> _WORK ORDER_: The lines below, from the first through the one containing "וסור מרע בינה", are to be given again exactly, with pictures left out and nothing added.

> _DATASET EXTRACT_:
◆ ◆ ◆

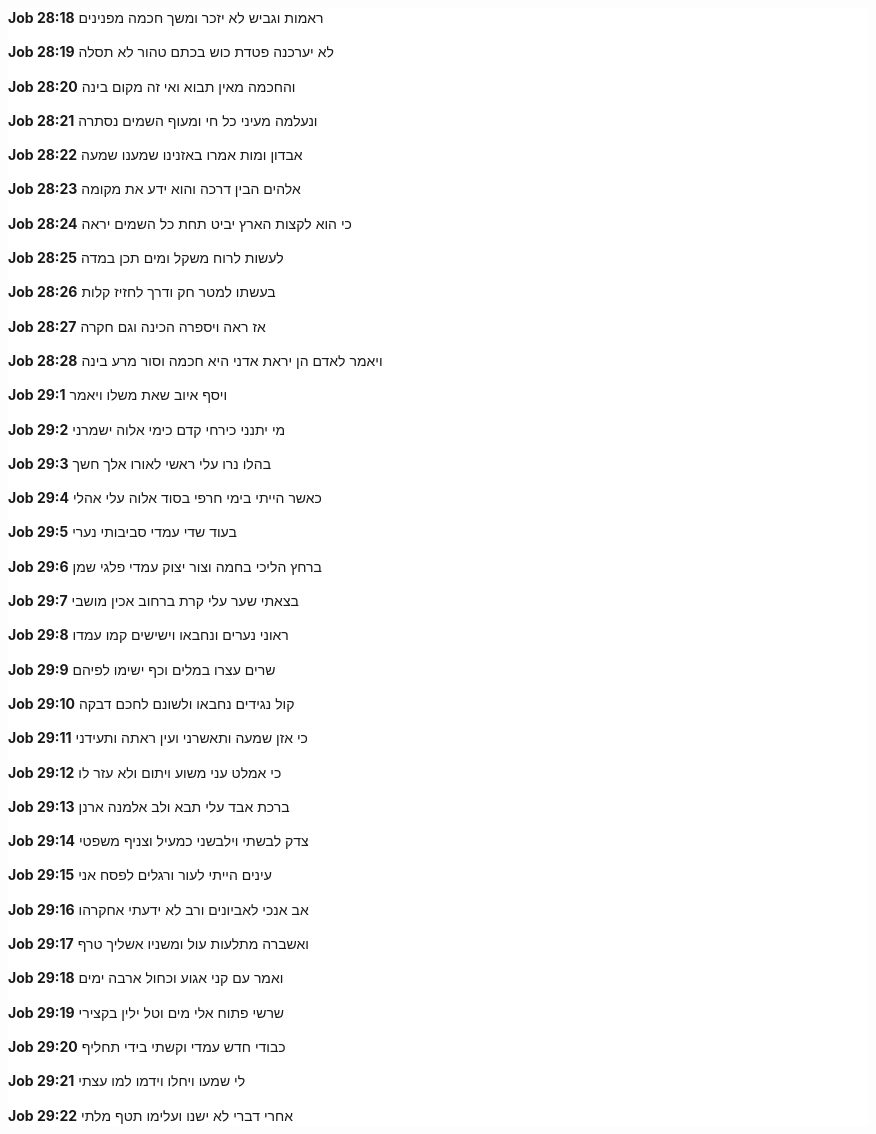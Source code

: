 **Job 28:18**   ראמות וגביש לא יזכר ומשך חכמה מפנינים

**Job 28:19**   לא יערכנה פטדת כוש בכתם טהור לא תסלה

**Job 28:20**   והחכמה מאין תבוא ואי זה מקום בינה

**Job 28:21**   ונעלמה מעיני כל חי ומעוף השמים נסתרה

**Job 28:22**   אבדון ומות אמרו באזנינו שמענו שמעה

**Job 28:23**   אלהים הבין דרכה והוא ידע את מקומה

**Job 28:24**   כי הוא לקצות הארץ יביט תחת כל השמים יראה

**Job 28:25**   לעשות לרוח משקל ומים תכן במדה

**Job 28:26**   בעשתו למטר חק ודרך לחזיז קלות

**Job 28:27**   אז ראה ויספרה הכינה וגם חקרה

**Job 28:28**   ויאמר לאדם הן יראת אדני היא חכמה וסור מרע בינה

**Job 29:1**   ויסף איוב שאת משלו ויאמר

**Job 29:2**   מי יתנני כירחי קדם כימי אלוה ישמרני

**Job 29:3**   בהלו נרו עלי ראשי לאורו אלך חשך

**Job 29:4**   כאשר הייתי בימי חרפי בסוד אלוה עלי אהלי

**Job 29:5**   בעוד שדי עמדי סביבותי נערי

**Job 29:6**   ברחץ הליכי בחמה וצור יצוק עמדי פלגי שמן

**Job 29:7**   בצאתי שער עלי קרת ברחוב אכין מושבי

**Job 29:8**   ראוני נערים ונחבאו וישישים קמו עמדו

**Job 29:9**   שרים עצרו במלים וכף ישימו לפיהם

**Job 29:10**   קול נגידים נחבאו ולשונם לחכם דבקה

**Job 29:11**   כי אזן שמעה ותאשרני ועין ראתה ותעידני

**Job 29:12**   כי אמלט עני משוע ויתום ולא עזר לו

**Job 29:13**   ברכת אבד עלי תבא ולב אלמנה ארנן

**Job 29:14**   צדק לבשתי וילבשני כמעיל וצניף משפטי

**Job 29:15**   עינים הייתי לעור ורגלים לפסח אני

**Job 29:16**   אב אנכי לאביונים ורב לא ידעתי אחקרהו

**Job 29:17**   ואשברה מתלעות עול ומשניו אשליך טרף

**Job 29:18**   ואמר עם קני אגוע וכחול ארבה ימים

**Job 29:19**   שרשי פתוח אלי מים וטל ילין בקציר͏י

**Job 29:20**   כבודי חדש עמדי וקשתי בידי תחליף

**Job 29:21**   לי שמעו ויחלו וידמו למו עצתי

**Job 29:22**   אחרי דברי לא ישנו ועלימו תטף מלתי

◆ ◆ ◆

> _SOLUTION FOR THIS EXERCISE_:
Source code

: **Job 28:18**   ראמות וגביש לא יזכר ומשך חכמה מפנינים

**Job 28:19**   לא יערכנה פטדת כוש בכתם טהור לא תסלה

**Job 28:20**   והחכמה מאין תבוא ואי זה מקום בינה

**Job 28:21**   ונעלמה מעיני כל חי ומעוף השמים נסתרה

**Job 28:22**   אבדון ומות אמרו באזנינו שמענו שמעה

**Job 28:23**   אלהים הבין דרכה והוא ידע את מקומה

**Job 28:24**   כי הוא לקצות הארץ יביט תחת כל השמים יראה

**Job 28:25**   לעשות לרוח משקל ומים תכן במדה

**Job 28:26**   בעשתו למטר חק ודרך לחזיז קלות

**Job 28:27**   אז ראה ויספרה הכינה וגם חקרה

**Job 28:28**   ויאמר לאדם הן יראת אדני היא חכמה וסור מרע בינה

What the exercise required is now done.